WHAT NEEDS TO BE DONE: Your reply should hold only the lines from the records below where "used" occurs.

***** PROVIDED MATERIAL *****

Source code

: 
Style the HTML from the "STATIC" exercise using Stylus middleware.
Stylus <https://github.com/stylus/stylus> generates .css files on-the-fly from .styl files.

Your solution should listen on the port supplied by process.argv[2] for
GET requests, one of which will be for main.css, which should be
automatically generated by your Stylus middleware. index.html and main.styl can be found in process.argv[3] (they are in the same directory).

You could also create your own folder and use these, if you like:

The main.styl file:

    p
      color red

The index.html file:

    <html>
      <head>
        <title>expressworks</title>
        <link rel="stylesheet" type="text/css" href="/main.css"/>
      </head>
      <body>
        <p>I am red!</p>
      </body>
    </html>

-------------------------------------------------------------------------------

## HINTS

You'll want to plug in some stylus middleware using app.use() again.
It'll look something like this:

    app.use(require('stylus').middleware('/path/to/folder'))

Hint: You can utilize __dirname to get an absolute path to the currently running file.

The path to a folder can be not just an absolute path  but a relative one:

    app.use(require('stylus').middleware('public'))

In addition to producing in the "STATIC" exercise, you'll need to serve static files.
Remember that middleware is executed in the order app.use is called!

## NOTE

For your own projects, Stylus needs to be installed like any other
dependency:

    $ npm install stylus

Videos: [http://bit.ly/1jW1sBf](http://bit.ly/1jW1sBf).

*****
***** PROVIDED MATERIAL *****

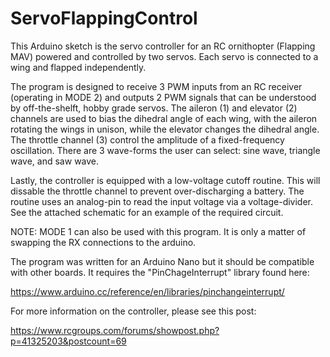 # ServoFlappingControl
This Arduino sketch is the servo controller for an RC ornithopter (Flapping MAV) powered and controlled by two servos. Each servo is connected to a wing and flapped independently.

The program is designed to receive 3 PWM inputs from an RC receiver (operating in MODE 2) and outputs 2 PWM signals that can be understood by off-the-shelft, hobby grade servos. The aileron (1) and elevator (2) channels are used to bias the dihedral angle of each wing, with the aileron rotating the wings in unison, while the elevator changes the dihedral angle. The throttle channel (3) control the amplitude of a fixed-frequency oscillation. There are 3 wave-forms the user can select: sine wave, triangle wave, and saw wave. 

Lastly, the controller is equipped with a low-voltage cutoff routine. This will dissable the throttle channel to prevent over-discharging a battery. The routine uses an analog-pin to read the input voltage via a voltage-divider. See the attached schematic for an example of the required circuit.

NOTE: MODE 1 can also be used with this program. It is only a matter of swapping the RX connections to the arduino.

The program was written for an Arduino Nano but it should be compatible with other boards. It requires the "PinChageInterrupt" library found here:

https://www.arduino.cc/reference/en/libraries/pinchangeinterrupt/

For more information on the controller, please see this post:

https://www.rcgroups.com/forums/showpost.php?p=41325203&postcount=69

*****
***** PROVIDED MATERIAL *****

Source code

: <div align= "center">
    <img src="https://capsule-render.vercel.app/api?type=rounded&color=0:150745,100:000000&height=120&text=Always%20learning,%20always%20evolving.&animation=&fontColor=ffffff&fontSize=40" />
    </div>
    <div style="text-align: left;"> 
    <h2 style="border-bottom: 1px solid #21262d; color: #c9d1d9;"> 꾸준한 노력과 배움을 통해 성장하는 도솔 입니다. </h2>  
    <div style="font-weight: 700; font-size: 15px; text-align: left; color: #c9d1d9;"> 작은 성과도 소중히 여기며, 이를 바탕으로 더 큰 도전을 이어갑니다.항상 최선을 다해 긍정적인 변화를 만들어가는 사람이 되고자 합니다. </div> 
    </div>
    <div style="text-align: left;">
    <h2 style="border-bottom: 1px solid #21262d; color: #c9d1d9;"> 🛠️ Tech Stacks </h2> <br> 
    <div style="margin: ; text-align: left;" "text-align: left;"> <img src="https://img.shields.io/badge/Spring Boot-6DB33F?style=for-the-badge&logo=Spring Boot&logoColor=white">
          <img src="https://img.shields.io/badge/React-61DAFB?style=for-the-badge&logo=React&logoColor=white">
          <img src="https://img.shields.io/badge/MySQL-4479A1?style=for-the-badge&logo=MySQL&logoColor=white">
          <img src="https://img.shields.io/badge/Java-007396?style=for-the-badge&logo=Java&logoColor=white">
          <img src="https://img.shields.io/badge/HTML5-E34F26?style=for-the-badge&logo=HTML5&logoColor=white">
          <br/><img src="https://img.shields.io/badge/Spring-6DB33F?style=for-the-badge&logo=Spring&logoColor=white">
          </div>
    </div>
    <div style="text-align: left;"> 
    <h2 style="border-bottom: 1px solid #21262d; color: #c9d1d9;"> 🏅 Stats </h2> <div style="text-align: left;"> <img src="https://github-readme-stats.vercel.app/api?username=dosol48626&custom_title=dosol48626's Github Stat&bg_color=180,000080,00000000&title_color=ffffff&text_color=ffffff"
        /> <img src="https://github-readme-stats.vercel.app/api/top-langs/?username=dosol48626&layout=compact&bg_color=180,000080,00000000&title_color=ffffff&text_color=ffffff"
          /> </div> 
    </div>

*****

REPLY TO THE EXERCISE:
The program is designed to receive 3 PWM inputs from an RC receiver (operating in MODE 2) and outputs 2 PWM signals that can be understood by off-the-shelft, hobby grade servos. The aileron (1) and elevator (2) channels are used to bias the dihedral angle of each wing, with the aileron rotating the wings in unison, while the elevator changes the dihedral angle. The throttle channel (3) control the amplitude of a fixed-frequency oscillation. There are 3 wave-forms the user can select: sine wave, triangle wave, and saw wave. 
NOTE: MODE 1 can also be used with this program. It is only a matter of swapping the RX connections to the arduino.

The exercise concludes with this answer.